◆ **Data for analysis**:

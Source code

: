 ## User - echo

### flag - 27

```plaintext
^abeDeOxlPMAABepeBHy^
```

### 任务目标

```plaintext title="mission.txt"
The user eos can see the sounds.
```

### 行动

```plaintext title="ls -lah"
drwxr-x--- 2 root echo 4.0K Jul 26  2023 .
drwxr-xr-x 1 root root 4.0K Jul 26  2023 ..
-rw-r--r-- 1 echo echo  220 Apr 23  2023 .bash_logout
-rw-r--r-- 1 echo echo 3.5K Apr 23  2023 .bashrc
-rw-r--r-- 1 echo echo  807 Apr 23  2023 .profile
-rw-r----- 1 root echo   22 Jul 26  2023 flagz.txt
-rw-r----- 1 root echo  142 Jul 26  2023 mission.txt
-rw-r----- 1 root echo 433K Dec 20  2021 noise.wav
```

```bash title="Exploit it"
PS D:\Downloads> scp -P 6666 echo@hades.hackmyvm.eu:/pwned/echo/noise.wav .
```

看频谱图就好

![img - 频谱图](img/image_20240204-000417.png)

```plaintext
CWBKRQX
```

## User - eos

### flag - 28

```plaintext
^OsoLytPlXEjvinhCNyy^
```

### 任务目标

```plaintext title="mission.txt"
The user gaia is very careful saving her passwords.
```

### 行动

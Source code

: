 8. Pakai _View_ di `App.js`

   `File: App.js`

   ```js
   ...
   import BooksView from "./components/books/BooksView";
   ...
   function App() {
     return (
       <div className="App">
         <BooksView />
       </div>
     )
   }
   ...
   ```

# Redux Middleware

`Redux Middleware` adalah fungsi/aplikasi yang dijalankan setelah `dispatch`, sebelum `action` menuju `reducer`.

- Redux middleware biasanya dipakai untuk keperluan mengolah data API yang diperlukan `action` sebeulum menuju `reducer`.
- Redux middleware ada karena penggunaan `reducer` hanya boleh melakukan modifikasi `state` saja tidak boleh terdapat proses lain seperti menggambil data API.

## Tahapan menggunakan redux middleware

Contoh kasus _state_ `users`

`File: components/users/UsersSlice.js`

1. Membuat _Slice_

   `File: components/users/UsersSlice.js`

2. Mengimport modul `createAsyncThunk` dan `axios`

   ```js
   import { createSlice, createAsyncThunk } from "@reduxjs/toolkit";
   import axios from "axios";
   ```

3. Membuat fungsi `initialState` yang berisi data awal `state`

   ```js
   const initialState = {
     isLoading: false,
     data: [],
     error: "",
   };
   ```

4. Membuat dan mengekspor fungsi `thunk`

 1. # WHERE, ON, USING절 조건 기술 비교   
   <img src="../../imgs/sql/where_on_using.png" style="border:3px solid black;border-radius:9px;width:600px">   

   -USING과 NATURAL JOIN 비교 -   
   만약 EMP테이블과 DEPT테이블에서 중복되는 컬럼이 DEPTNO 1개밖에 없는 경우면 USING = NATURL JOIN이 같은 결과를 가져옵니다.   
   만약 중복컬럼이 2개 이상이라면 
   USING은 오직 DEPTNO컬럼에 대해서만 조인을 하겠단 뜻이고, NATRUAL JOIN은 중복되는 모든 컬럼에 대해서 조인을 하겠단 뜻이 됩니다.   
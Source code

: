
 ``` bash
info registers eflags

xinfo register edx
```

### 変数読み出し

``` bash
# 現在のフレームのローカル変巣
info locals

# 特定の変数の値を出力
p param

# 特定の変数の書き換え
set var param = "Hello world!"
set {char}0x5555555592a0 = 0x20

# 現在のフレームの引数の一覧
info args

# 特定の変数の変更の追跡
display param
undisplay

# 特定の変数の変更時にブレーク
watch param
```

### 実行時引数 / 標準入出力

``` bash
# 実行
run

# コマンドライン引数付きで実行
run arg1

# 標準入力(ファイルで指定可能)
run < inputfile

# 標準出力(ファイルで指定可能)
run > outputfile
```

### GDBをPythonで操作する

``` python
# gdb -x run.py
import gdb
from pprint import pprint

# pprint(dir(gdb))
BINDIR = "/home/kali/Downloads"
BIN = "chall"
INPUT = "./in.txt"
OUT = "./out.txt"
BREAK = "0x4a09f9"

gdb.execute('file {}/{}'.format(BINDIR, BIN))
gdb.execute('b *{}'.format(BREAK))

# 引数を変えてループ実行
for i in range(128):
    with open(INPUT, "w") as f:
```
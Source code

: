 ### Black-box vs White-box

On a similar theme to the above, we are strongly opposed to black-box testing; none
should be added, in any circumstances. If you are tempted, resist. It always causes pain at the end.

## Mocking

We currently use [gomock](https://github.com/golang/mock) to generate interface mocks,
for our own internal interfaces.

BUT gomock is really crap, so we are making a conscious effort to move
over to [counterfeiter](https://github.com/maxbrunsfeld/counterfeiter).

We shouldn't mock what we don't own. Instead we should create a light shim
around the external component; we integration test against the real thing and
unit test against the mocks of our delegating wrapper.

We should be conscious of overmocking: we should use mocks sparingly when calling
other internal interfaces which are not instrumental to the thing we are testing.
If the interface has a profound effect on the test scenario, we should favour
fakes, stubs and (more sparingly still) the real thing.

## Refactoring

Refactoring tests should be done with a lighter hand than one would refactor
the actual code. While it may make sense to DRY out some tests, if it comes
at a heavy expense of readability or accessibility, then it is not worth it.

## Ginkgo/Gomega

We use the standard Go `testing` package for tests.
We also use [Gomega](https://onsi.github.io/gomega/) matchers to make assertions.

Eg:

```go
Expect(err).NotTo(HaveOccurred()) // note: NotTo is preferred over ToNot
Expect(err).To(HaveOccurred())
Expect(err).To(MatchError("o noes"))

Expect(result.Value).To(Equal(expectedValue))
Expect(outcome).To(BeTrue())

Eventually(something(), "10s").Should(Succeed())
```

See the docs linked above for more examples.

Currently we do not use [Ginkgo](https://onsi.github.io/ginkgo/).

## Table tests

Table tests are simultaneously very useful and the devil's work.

◆ **Try it**:
Read the listing. Report every line that includes the word "Membuat".

◆ **Exercise result**:
1. Membuat _Slice_
3. Membuat fungsi `initialState` yang berisi data awal `state`
4. Membuat dan mengekspor fungsi `thunk`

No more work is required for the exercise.